Por isto a densidade artística nos exige preparo: o propósito que começa na criação de uma música, passa por sua gravação, pela performance da sua execução no palco e pelas respostas diante da manutenção de todo um processo fora dele. Pois a constância deste ciclo tem que respeitar dimensões incessantes de tempo: por vezes tão urgente que nem percebemos, e em outras ocasiões tão alongado e despreocupado que nos reenquadra no modo correria e aflição novamente.
Serão todos aspirantes a alguns momentos de glória, frenéticos na busca de sucesso? Passageiros para o mundo radiante das celebridades? Ou para alguns serve apenas e tão somente o prazer de uma carreira bem-sucedida? Este é um assunto complexo e apaixonante para qualquer tentativa de resumo. Um único parágrafo levaria dias, quem sabe meses, quem seria capaz de contar quantos anos de dedicação? Artista não pode sucumbir às imobilidades e ao distanciamento social. Precisa justamente fazer deste contorno impeditivo não o final de uma história, mas o começo de outra.
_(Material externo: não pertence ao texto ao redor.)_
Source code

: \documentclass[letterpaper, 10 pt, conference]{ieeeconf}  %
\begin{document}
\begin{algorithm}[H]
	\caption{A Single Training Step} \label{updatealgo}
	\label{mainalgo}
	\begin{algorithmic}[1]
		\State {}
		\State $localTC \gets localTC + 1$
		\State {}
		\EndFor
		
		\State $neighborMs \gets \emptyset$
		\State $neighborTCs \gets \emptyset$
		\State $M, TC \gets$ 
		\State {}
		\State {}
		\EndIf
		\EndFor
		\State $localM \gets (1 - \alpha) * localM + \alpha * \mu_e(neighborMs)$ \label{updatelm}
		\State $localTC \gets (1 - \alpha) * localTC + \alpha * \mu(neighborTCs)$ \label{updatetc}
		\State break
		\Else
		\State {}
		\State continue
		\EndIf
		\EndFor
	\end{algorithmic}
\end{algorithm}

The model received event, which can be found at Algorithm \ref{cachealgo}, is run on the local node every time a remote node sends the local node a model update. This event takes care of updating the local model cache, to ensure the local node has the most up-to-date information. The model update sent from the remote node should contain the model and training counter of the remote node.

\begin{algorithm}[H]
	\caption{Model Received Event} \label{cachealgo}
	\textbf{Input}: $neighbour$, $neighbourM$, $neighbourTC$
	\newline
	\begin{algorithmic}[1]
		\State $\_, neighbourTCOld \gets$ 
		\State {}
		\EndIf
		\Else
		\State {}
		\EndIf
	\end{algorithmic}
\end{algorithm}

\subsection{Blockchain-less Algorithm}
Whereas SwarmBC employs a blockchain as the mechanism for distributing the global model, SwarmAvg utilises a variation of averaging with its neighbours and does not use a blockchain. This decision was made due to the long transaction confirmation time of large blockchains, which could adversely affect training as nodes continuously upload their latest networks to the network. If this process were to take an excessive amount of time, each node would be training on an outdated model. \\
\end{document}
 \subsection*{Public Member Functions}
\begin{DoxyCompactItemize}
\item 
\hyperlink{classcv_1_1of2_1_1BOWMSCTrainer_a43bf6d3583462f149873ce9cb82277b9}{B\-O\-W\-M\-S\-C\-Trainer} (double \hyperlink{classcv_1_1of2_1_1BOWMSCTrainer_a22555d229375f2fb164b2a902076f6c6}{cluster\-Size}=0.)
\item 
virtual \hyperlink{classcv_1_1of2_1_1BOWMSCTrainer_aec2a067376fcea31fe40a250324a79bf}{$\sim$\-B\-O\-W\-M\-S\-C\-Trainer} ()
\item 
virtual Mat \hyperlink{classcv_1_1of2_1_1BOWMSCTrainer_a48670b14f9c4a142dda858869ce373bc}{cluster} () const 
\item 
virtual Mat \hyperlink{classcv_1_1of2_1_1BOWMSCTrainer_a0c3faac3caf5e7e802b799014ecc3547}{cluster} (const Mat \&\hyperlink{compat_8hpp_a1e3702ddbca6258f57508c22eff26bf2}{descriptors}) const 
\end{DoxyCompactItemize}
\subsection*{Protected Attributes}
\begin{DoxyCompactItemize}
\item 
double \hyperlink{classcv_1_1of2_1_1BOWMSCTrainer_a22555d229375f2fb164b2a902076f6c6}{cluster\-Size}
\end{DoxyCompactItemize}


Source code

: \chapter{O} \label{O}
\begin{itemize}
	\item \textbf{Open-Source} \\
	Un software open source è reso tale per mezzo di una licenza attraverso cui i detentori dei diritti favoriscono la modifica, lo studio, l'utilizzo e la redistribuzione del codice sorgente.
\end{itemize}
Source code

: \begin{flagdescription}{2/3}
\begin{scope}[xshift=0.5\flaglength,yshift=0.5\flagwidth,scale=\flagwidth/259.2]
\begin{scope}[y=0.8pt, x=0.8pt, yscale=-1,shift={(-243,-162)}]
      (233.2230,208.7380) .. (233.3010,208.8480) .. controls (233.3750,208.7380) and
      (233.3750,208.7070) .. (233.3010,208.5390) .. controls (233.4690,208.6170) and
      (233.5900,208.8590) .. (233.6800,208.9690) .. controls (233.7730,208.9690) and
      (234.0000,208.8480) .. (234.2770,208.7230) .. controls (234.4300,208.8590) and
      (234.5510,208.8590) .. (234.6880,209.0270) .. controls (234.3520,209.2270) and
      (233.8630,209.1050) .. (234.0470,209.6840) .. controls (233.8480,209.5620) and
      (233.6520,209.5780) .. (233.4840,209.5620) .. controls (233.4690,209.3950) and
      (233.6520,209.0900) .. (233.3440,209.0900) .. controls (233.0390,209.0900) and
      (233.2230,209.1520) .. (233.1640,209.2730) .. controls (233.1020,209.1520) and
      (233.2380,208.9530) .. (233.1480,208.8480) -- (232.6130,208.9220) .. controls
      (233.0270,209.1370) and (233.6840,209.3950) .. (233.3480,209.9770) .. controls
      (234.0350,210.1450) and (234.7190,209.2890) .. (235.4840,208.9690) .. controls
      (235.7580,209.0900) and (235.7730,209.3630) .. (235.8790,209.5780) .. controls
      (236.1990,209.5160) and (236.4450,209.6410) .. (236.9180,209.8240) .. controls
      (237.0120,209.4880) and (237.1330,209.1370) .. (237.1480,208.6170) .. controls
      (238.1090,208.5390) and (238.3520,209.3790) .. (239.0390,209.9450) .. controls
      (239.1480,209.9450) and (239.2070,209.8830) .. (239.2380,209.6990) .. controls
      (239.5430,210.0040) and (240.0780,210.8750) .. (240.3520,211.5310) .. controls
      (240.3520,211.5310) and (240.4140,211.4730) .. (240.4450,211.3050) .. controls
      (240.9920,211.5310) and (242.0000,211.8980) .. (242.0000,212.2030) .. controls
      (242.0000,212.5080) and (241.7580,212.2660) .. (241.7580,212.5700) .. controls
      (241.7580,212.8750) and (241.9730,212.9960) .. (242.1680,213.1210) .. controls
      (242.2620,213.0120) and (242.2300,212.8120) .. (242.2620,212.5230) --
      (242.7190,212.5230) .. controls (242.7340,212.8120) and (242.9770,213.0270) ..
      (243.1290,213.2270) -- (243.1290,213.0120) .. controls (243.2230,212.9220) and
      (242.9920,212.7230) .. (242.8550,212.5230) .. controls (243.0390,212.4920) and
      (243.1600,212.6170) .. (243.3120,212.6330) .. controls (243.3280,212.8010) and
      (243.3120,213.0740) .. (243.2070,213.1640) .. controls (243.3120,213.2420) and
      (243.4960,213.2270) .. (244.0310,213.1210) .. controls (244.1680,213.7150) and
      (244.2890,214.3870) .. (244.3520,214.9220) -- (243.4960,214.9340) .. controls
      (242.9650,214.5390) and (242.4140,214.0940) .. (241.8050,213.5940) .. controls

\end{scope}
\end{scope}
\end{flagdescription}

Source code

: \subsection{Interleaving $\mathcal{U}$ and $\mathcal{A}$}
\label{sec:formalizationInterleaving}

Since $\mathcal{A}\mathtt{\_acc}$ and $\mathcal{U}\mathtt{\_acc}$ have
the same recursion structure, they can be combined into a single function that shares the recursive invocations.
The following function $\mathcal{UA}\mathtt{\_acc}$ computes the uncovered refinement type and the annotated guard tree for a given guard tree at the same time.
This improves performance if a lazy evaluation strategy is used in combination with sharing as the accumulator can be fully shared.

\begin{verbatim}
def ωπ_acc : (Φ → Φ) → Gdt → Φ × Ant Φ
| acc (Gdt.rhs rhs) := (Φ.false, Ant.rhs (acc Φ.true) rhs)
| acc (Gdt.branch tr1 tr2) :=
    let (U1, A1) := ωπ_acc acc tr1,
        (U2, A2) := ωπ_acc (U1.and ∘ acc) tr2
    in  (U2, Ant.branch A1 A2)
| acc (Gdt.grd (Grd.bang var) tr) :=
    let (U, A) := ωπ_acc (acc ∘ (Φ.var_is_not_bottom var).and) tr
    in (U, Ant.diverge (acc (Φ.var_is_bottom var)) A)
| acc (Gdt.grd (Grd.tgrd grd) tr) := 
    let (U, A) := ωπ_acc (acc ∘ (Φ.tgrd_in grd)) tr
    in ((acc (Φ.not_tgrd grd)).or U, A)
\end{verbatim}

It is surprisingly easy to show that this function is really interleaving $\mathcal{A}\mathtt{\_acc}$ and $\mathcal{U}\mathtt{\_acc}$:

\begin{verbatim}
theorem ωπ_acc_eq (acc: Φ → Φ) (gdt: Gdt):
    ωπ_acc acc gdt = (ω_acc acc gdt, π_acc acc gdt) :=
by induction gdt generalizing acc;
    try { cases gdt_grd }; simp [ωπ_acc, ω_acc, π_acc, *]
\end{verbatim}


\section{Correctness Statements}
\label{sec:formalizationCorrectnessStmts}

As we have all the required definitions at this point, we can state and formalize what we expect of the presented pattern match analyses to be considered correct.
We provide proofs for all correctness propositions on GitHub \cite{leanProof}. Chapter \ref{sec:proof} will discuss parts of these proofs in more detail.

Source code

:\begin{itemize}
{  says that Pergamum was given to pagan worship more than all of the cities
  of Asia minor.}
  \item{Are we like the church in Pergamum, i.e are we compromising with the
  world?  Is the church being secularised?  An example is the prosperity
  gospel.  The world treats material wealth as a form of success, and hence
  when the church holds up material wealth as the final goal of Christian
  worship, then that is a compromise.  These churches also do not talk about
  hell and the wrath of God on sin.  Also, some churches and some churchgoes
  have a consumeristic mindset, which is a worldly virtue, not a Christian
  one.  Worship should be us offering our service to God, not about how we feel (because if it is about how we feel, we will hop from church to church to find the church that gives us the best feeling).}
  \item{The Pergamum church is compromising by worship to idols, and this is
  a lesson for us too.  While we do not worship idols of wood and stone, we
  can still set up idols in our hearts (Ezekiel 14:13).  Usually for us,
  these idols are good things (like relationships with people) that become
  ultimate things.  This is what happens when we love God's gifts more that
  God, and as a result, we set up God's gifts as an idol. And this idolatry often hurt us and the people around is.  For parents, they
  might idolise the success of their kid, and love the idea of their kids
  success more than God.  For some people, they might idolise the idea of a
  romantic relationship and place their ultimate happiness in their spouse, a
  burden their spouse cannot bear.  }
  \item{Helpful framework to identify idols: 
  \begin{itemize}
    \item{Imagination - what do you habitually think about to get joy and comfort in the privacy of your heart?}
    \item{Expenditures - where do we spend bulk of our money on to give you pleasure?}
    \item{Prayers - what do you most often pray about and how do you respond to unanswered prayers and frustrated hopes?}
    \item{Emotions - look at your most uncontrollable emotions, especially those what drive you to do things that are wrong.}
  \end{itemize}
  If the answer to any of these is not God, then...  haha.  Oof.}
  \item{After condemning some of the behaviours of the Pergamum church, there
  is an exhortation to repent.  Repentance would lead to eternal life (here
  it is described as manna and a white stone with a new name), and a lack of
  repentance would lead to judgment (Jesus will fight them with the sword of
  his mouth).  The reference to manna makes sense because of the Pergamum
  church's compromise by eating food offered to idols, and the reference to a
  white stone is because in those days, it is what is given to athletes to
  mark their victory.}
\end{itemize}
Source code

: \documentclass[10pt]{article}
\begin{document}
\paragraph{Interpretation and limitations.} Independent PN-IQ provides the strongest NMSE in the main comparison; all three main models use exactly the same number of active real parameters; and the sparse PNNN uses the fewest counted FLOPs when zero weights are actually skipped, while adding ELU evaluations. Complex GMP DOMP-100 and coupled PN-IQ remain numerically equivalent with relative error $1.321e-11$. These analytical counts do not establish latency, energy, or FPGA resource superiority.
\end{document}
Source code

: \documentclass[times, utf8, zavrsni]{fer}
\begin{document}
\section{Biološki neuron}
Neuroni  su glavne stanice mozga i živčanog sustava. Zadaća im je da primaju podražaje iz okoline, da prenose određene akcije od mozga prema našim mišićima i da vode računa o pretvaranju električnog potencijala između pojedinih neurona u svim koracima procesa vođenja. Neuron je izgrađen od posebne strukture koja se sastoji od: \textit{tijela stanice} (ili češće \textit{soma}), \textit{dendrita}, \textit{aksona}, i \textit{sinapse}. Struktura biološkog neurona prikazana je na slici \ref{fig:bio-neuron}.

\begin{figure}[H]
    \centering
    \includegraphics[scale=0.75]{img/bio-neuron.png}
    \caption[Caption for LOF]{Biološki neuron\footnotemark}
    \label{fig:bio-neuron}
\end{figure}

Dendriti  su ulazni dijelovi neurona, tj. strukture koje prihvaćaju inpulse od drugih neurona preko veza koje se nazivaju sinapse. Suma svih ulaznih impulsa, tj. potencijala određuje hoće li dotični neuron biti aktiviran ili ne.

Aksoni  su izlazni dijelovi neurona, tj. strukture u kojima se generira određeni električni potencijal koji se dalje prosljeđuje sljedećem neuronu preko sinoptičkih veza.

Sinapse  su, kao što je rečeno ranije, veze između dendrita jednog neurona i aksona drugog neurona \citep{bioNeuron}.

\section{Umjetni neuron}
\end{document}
Vacinado pelas dificuldades frequentes – imunizado contra os mais diversos sobressaltos – não pode ser um artista terminal e sim uma estação de continuidade.
Voltando sob os olhos do tempo ao longo do ano de 2019, é prudente rever o histórico das ambições, dos sonhos e os projetos em trânsito que todos cultivavam. Antes da trombada com a pandemia, quero dizer. Pois se todos estão parados agora, se é que estão, é preciso analisar que espécie de futuro cada um havia escolhido. A carreira (re)começa quando a gente acorda, é um eterno despertar para nossos compromissos e prioridades. Mesmo que você olhe no retrovisor agora e descubra que talvez tomasse outras decisões a respeito da sua vida artística (..sim, anteriores à pandemia).
Como bem disse Cazuza, “você está vivo, este é o seu espetáculo. Só quem se mostra se encontra. Por mais que se perca no caminho”.
Por Antonio Meira
2 Responses
Hora de tramar outras boas histórias nesta vida, Tonho! E a música ainda é uma bela escolha… vamos pensar no como?
Que bonito, Tonho! Fico contente quando vejo alguém se perguntar e ousar produzir sobre terrenos tão incertos. Parabéns, orgulho de andar contigo.